脳卒中における肩関節亜脱臼

2021.12.01

こんにちは。鍼灸師の矢澤です。

脳卒中後遺症の中でも多くみられるのが麻痺側の肩関節痛です。

片麻痺患者の55%が肩関節痛を生じているといわれています。その中でも35%の方に肩関節の亜脱臼が認められています。肩甲骨と上腕骨がついた部分を肩甲上腕関節と言います。正常であれば触診した際にかすかな隙間を感じる位ですが、肩関節亜脱臼の方はこの部分に明らかな隙間を感じることができます。

脳卒中肩関節亜脱臼の原因

①上腕骨頭を肩甲骨関節窩に押さえつけている筋肉群の麻痺

主にローテーターカフ(棘上筋、棘下筋、小円筋、肩甲下筋)、三角筋など

に棘上筋麻痺が影響している。

②上腕骨を支えている関節包や靭帯の弛緩性伸長

上関節上腕靭帯、中関節上腕靭帯、下上腕関節靭帯、上腕二頭筋腱長頭

③肩甲骨の下方回旋による上腕骨の下垂 (これはごく少数派)

大胸筋、広背筋、菱形筋などの短縮

特に弛緩性麻痺の方で多く、肩甲上腕関節を支えている筋肉が、麻痺により働いていないためにおこる。

慢性化する原因

最初のころは棘上筋を中心とした肩関節周囲筋の麻痺により上肢の重量に耐えられず生じる。その後関節包や靭帯が伸長されてしまう。この流れが固定されてしまうと、その後、筋活動が認められるようになってきても不可逆的な状態となる。三角巾等を利用して腕を釣った状態で生活されている方は、短期的には良いが、長期的にみると亜脱臼の回復を遅らせることが示唆されている。痛みや筋収縮など軽減できることは早めに行い、少しずつ外していき重力負荷をかけていくほうが良いとされています。

亜脱臼の対処方法(脳卒中リハを中心に)

①麻痺側における不動筋へのアプローチ

・FES(機能的電気刺激 Functional Electrical Stimulation)

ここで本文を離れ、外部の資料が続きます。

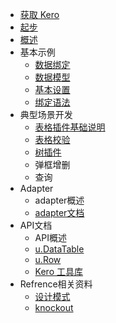 * [获取 Kero](install.md)
* [起步](getting-started.md)
* [概述](overview.md)
* 基本示例
  * [数据绑定](example2.md)
  * [数据模型](datatable.md)
  * [基本设置](dataTableUse.md)
  * [绑定语法](syntax.md)
* 典型场景开发
  * [表格插件基础说明](grid.md)
  * [表格校验](gridValidate.md)
  * [树插件](tree.md)
  * 弹框增删
  * 查询
* Adapter
  * adapter概述
  * [adapter文档](module.md)
* API文档
  * API概述
  * [u.DataTable](udatatable.md)
  * [u.Row](row.md)
  * [Kero 工具库](core.md)
* Refrence相关资料
  * [设计模式](arch.md)
  * [knockout](knockout.md)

専用の電気機器を使用し、末梢神経を直接刺激することで、麻痺がある筋肉を動かし機能を代償させ、さらに動きを作り出すこと。当施設で行う川平法の手技の中で、電気を流して神経筋を促通させた状態で、手足の運動を行います。これもFESの一つになります。

②肩関節周囲筋の活性化

肩甲骨と上腕骨をつないでいる筋肉を活性化させて、関節内にとどめさせておくようにします。肩関節は球関節で可動性が高い分、細かな筋肉がいくつも付いています。そういった筋肉は特に麻痺をされている方は意識的に動かすことが非常に難しくなっています。また、痛みで動かせない方は一人での練習が困難です。意識して効率的に細かい筋肉を動かす練習をしていきます。

③姿勢改善

肩関節亜脱臼になっている大半の方は、痛みや筋肉の麻痺が原因となり、左右非対称の姿勢になっています。各体のパーツが本来の位置にないことで筋肉の動きが制限されてしまい、それが痛みや亜脱臼を助長させている可能性があります。亜脱臼群の40%の方に頚部側弯が認められると言われています。通常麻痺の方に比べてもはるかに大きい数値となっているので、姿勢が大きく関係していると思われます。

リハビリでは正しい姿勢を意識させた運動や、狙っている筋肉が動きやすい姿勢で運動を行っていきます。

④鍼、マッサージによる機能回復

鍼治療や、マッサージによって肩峰‐上腕骨頭の距離が縮まることがわかっています。神経筋肉の促通や血流改善が有効な場合があります。また、鍼通電により、低周波の電気を流すことによって、痛みの改善も期待できます。

終わりに

最後に、今回は脳卒中における肩関節亜脱臼の説明と当施設での治療法の一部を説明しました。

後遺症で肩の痛みを訴える方は多く存在します。痛みや可動域制限によるROMの低下は生活の質を下げることになってしまいます。肩手症候群といわれる、痛みに対して過敏になってしまう状態を合併する方もいられます。なかなか治らない方は、あきらめず一度専門的なところ、またはセカンドオピニオンで違う場所で診察を受けることをお勧めします。